Nel maggio 2013 un Airbus della Lufthansa (proprietaria della Germanwings), volo LH1172, fu costretto a fare una rapidissima e improvvisa discesa. Proprio in quei giorni sarebbe stato condotto dagli USA un test del sistema di difesa missilistico “HELLADS”, acronimo di High Energy Liquid Laser Area Defense System, finalizzato a utilizzare un laser per abbattere missili e razzi.

Voci non confermate riferiscono che un ulteriore test sarebbe stato effettuato il 24 marzo 2015, il giorno dello schianto dell’Airbus della Germanwings, e poi il 27 marzo 2015, quando ci fu un improvviso blackout della parte settentrionale dell’Olanda. Si può escludere l’interferenza di esercitazioni militari con lo scenario di questo incidente?

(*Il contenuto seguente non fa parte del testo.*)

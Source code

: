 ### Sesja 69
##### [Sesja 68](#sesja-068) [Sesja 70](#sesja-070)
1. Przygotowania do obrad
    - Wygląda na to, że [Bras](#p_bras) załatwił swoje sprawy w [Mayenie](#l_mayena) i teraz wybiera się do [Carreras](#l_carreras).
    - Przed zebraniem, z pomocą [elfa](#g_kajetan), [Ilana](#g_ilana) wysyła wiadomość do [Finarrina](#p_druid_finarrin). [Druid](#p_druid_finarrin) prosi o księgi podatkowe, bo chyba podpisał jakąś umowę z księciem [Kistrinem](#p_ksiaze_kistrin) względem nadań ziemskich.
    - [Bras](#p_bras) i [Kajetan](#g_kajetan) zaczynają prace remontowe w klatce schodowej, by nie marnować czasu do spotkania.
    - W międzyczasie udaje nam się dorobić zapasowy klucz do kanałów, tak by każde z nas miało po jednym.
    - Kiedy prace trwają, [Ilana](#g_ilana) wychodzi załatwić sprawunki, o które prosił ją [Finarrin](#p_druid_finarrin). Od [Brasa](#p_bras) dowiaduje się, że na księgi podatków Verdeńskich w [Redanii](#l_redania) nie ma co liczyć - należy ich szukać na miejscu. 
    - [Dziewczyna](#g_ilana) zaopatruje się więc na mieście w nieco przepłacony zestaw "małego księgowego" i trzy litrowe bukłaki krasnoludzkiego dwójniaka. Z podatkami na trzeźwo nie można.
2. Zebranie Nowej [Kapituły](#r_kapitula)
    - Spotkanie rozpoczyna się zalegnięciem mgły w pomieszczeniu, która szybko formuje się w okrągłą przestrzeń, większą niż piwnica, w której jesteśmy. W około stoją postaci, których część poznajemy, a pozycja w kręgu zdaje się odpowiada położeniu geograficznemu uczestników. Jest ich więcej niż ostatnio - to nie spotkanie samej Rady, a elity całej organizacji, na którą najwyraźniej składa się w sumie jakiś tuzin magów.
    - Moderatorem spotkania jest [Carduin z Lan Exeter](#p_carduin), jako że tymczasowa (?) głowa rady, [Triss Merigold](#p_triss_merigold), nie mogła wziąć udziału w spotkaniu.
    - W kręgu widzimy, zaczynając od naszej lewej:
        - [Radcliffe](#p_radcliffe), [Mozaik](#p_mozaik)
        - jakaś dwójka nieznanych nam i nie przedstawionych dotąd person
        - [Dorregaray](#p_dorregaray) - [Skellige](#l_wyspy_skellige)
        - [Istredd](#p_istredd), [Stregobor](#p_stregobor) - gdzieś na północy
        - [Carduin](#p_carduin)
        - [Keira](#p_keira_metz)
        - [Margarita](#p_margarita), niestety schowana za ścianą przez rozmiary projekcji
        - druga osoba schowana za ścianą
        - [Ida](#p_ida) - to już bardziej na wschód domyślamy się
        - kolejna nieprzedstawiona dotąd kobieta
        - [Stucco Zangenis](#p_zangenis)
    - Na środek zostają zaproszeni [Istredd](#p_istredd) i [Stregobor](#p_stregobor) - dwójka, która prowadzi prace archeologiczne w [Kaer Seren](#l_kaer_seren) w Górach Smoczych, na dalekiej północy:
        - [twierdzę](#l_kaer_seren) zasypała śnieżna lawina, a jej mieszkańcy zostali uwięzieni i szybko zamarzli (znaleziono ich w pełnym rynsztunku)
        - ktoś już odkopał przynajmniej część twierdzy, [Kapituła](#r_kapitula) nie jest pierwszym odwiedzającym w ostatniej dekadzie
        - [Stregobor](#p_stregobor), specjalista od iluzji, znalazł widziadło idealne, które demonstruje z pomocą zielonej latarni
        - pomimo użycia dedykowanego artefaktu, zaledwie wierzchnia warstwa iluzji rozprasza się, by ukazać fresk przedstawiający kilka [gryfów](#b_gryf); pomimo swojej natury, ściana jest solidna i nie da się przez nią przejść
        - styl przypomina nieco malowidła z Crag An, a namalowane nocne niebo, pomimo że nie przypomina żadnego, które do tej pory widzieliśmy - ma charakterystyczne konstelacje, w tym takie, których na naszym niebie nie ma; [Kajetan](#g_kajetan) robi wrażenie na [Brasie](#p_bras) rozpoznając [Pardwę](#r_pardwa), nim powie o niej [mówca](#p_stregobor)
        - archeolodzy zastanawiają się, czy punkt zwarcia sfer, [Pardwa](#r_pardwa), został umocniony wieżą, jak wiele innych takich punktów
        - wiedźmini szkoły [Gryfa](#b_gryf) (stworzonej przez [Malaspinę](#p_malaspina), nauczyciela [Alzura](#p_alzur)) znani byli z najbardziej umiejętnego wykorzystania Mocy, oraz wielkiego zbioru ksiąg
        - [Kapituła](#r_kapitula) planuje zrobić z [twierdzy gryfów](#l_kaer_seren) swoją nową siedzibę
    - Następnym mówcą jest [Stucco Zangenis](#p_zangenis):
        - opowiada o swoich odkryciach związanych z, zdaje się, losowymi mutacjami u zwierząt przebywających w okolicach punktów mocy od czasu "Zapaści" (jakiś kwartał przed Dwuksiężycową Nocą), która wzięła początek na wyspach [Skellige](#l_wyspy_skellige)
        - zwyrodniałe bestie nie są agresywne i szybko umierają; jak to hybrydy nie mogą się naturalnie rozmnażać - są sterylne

Nell’ottobre 2010 ci fu un grave problema a un Airbus della Germanwings: una sostanza tossica, forse il litio delle batterie, si diffuse nella cabina dei piloti, che tuttavia riuscirono a far atterrare l’aereo. Questo tipo di esalazioni possono far perdere i sensi, o persino uccidere una persona in 10 secondi. L’ECA (European Cockpit Association), l’associazione che rappresenta oltre 38mila piloti europei, ha diffuso un comunicato molto duro contro la fretta di chiudere l’inchiesta sul disastro più recente, precisando che i dati disponibili potevano anche far pensare a una forma di impedimento diversa dalla volontà deliberata di Lubitz.

Ma una volta partito il “frame”, la grande cornice della narrazione,non si ferma più. Non ci riesce a fermare il grande tritacarne nemmeno un giovane svizzero, in qualche modo somigliante al copilota Lubitz, e che ha persino la sfiga di chiamarsi anche lui Andreas Günter. In un’intervista – non ripresa dai media più importanti – spiega che la foto che i media hanno diffuso e stampato nella mente di milioni di persone in tutto il mondo non è quella del copilota della Germanwings, ma la sua: lo fa capire con calma, tenendo la foto in mano. Quella foto, per mezzo mondo che crede di sapere tutto sulla vicenda, è il volto di Lubitz. E invece è la foto di un montanaro elvetico che non ha mai pilotato un aereo in vita sua.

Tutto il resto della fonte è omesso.